The Anatomy of a Good Hook
by Natalie C. Parker
If you’re writing a novel (and if you’re reading this, you probably are), there are a few key words and phrases you’re more than a little likely to be familiar with. But there’s one thing we stress over like no other because so much rests on its small and elusive shoulders, one thing that if we don’t get it right, renders the rest of our work irrelevant because it likely won’t get read: the hook.
In June of this year, I signed with my agent. This immediately transformed me from level-headed writer to the sort of crazy that thinks it’s a great idea to celebrate by making a public offer to read and critique the first 5k of any manuscript every written. Within a week, I had 59 submissions and a half dozen people singing, “I told you so.” I spent the next month reading and critiquing work from people I’d, for the most part, never met.
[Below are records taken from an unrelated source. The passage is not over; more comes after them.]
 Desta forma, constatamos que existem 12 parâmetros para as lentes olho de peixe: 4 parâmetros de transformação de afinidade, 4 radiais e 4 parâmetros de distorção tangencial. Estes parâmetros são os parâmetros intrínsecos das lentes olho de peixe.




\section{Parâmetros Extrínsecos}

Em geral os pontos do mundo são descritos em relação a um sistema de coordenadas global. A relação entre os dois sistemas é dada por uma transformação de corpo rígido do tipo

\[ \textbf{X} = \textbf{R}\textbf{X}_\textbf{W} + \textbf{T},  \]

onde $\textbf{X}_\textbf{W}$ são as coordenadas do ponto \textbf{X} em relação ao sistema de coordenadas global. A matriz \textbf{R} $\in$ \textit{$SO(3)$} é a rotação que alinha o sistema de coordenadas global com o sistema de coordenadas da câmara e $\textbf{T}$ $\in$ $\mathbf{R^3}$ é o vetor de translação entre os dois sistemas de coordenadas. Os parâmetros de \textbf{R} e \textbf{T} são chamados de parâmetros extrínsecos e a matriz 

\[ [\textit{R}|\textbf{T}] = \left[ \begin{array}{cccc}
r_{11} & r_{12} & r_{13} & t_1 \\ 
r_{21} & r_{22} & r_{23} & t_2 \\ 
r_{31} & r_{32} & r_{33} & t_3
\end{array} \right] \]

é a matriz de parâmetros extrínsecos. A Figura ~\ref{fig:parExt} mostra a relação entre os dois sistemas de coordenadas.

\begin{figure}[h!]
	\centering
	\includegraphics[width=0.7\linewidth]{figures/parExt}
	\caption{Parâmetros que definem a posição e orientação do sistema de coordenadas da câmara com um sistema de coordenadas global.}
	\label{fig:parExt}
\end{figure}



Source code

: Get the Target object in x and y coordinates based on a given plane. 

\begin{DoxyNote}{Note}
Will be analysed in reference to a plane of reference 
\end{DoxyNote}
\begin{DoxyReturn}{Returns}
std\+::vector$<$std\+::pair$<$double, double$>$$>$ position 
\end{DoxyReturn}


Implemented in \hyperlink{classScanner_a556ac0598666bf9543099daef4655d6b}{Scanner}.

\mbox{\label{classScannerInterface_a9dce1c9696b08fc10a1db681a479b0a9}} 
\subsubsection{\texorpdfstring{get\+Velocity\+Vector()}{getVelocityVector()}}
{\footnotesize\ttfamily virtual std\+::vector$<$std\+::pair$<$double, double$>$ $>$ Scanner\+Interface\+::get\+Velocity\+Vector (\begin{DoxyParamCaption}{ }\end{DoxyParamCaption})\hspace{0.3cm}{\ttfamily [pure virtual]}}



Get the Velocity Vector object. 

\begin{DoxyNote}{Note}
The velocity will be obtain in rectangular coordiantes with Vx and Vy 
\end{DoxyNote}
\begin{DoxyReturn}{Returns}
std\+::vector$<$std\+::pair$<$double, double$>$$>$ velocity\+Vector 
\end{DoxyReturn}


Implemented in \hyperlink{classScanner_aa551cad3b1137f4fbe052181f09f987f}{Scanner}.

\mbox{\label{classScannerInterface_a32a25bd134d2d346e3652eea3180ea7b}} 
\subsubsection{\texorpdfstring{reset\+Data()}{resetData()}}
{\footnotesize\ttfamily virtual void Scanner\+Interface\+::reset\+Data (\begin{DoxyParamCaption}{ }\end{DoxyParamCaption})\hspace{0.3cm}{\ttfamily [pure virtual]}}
I received all types of writing, and for the purposes of this post, I’ve broken down the numbers by category:
YA, total: 42
- Paranormal/Romance: 15
- Fantasy: 12
- Urban Fantasy: 7
- Dystopia: 4
- Contemporary: 2
- Historical Fantasy: 1
- Science Fiction: 1
MG, total: 8
- Fantasy: 3
- Paranormal: 3
- Contemporary: 2
ADULT, total: 9
- Fantasy: 3
- Urban Fantasy: 3
- Memoir: 2
- Paranormal Romance: 1
(Looking at that still has a dizzying effect on me.)
What I didn’t realize at the time was that this was a very small window into the life of the Literary Agent Extraordinaire, who easily receives this number of submissions in a single day. And even more than that, it was a microstudy on the anatomy of a good hook.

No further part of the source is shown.